▶ [Your instructions]:
Say how many lines in the entries below have the word "Jazzile" in them, giving only the number.

(Beginning of Input records)

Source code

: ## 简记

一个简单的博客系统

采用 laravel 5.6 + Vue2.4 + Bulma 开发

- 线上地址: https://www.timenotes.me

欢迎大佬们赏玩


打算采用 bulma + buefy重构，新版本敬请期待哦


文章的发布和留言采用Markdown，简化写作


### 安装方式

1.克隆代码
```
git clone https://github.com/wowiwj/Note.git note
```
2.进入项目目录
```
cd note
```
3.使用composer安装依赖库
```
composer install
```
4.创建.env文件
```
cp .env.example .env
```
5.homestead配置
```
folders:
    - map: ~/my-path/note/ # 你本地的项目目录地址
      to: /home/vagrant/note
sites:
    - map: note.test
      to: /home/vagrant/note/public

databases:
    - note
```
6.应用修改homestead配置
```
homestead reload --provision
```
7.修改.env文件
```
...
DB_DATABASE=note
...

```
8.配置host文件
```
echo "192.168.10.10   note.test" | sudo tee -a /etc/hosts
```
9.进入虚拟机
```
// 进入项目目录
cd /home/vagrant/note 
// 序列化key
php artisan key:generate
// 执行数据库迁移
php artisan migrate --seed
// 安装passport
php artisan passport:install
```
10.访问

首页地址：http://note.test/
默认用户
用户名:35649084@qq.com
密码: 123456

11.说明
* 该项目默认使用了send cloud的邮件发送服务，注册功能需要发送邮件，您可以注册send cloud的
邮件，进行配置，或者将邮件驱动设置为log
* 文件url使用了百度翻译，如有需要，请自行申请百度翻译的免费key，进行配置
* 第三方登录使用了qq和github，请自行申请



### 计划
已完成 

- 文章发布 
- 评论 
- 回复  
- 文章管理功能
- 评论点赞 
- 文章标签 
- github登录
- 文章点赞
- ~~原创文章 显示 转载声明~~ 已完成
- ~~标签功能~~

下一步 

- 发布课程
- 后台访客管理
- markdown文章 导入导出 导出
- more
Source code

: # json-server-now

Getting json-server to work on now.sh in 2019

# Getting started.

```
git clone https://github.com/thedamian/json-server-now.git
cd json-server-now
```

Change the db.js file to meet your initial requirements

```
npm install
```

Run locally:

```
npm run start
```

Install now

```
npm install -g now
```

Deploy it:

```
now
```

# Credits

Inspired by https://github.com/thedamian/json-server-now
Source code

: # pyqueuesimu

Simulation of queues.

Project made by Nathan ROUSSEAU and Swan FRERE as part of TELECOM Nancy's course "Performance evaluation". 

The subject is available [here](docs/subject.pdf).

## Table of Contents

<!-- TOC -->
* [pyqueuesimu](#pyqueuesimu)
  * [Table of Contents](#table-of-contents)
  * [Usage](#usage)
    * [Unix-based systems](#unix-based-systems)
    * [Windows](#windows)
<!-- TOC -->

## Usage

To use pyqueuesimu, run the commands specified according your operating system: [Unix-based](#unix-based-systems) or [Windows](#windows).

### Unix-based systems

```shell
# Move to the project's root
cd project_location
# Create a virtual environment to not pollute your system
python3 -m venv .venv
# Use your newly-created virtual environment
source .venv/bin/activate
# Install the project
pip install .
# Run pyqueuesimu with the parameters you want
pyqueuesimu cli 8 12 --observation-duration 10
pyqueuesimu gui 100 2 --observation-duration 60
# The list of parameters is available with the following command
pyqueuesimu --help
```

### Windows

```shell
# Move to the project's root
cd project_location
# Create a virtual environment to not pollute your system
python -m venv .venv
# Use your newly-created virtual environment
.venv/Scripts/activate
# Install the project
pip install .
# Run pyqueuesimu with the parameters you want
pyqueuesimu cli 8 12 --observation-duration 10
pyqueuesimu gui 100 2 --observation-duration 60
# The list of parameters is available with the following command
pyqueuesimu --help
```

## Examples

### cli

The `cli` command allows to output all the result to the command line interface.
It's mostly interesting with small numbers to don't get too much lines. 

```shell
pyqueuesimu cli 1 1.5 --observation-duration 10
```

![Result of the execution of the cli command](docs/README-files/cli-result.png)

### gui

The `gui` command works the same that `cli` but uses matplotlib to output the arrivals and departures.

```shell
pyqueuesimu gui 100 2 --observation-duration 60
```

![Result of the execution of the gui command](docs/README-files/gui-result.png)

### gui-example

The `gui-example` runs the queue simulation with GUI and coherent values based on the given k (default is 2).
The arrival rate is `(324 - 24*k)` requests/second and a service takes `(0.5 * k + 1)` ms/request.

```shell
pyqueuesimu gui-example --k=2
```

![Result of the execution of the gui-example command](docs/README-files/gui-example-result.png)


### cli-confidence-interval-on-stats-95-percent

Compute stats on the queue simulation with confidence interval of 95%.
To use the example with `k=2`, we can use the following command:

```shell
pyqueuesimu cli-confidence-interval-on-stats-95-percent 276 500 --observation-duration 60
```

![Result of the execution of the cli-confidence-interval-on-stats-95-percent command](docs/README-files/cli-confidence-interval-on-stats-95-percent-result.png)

(End of Input records)
(Beginning of Input records)

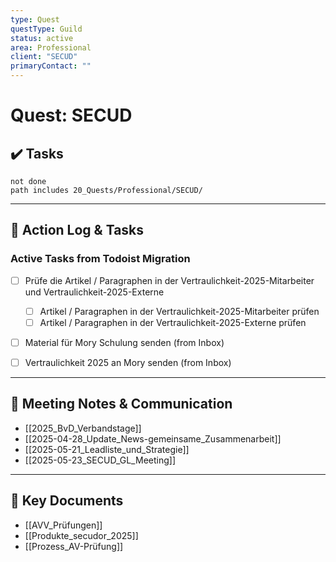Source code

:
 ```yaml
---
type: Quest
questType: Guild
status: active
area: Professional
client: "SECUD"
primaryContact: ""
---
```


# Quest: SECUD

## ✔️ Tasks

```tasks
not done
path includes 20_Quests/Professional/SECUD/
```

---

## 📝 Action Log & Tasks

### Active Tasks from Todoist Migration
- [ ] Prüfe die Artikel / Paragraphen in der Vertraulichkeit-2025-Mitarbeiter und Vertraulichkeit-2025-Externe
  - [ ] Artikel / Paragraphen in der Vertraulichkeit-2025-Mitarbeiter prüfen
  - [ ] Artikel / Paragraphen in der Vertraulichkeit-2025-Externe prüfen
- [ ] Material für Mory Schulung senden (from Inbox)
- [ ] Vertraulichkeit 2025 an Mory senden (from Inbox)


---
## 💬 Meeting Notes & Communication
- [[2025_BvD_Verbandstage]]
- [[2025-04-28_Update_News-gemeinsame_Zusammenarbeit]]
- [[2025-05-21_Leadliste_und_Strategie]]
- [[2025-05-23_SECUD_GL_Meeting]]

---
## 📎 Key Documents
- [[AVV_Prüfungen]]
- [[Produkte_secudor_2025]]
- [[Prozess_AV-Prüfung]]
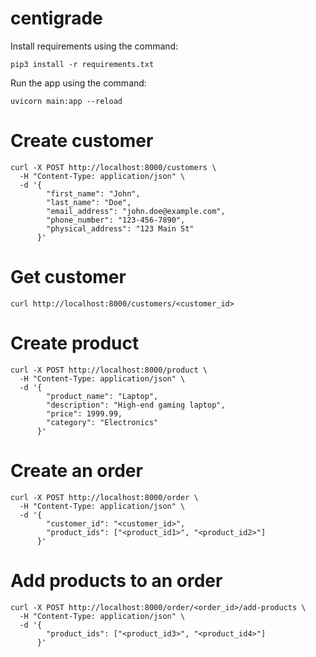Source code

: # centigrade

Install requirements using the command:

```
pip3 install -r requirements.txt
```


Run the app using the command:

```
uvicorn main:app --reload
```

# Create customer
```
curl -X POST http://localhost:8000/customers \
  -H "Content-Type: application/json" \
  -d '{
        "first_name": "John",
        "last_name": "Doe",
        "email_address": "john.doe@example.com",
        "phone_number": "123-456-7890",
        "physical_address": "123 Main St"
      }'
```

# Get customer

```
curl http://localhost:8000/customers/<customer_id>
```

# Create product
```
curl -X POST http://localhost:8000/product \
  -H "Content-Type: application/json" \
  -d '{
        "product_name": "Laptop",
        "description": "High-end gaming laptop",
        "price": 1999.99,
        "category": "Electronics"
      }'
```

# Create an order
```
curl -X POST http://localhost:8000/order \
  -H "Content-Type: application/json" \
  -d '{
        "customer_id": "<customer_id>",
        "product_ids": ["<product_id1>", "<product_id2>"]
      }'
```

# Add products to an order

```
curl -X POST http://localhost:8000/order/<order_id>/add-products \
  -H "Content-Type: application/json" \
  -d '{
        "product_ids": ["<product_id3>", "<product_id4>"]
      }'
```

(End of Input records)
(Beginning of Input records)

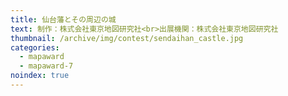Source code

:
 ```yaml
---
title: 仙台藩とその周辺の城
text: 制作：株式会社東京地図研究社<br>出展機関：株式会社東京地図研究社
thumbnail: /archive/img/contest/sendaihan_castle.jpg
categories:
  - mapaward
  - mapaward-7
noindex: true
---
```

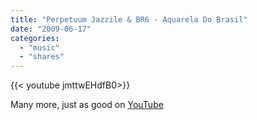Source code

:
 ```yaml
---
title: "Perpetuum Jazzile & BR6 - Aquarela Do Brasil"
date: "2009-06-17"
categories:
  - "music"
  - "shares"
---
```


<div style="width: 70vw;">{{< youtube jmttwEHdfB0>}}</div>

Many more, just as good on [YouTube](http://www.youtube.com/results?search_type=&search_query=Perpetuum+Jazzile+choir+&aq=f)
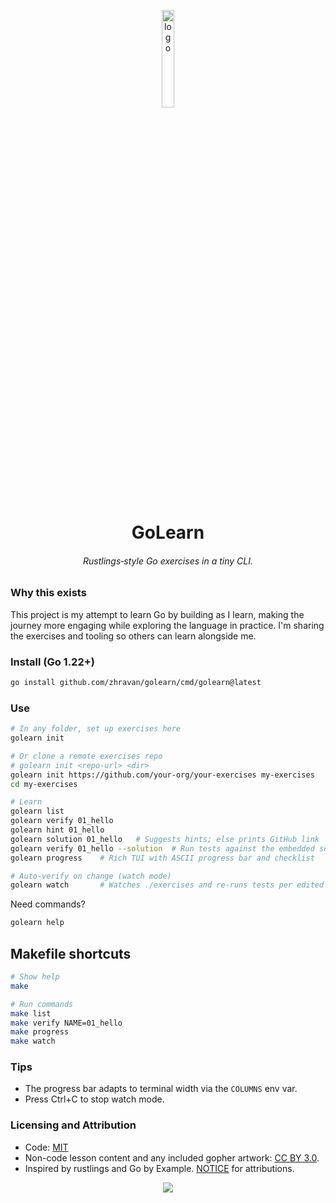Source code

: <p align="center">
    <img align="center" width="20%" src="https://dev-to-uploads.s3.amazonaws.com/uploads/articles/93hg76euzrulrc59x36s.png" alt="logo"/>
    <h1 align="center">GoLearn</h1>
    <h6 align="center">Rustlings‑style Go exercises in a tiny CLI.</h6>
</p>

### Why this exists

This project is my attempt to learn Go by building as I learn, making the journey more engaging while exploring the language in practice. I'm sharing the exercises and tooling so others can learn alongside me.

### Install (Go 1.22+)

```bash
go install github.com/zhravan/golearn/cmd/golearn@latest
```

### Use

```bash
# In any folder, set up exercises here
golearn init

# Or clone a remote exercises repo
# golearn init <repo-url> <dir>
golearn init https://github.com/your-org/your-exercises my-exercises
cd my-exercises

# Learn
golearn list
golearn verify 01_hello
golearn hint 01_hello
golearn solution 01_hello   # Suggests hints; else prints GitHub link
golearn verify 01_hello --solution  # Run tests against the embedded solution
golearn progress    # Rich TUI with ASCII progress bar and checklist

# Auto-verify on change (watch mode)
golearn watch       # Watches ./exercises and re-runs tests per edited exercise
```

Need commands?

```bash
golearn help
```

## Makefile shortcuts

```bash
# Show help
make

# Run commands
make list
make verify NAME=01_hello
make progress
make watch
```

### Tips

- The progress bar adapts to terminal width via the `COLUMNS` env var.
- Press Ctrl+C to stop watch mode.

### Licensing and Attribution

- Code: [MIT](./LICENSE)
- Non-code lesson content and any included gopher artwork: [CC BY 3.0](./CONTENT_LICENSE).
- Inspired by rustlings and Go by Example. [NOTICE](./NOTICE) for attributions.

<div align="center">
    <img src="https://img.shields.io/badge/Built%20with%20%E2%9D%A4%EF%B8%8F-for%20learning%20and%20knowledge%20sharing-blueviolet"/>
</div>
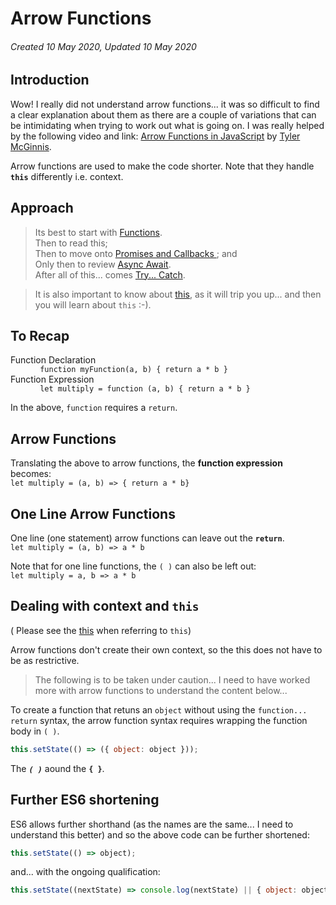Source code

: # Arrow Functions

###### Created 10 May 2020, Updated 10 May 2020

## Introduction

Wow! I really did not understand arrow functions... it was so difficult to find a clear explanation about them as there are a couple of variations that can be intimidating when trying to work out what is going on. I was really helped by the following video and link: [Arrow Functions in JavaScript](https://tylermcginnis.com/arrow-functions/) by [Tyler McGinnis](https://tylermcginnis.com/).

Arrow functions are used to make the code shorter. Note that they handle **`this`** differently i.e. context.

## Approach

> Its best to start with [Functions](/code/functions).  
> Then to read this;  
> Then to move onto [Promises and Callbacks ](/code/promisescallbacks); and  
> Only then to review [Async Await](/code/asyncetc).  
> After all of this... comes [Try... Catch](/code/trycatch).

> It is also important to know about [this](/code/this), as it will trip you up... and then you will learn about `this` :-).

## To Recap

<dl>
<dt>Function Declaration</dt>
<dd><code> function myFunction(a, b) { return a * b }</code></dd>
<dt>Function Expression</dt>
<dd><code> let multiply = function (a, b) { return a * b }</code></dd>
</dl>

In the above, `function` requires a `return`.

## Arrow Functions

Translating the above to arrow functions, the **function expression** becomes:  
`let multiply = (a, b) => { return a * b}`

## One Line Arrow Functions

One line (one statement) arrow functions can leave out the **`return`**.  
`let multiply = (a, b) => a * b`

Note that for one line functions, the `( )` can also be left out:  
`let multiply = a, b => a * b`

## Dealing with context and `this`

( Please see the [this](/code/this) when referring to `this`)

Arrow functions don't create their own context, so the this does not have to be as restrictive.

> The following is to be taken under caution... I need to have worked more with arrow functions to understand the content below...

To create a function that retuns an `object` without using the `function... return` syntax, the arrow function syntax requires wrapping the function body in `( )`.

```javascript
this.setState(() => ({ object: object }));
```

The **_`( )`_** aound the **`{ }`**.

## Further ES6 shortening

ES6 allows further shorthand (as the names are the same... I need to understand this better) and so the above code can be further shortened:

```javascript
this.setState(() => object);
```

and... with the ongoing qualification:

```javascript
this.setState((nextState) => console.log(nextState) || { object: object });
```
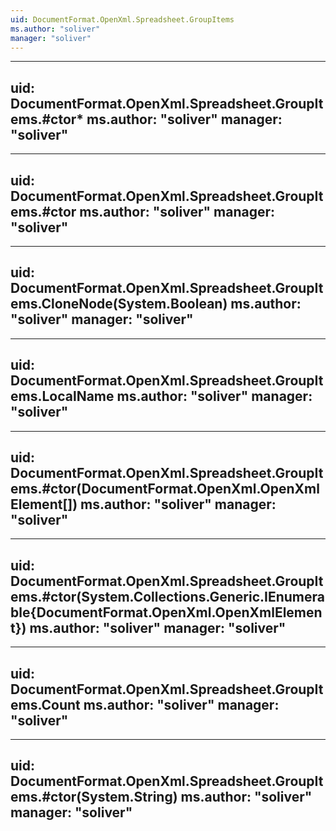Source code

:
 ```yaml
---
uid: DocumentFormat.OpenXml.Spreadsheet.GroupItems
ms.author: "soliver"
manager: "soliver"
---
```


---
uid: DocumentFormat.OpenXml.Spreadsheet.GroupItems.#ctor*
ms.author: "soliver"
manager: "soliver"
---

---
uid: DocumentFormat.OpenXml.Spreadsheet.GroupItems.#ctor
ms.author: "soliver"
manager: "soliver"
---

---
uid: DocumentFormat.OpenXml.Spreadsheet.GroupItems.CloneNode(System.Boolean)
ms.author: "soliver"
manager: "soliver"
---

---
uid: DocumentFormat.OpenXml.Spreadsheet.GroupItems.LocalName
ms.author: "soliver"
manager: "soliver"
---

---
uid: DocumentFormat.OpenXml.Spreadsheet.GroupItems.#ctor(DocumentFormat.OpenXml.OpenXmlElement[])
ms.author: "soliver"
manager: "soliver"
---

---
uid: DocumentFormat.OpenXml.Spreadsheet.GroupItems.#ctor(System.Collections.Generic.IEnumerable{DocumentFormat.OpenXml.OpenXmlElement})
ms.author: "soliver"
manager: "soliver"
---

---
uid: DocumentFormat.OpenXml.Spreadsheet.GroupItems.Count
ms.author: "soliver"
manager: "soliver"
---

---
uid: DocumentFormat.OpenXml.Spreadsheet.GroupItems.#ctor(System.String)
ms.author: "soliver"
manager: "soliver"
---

(End of Input records)

▶ [Solution to this problem]:
2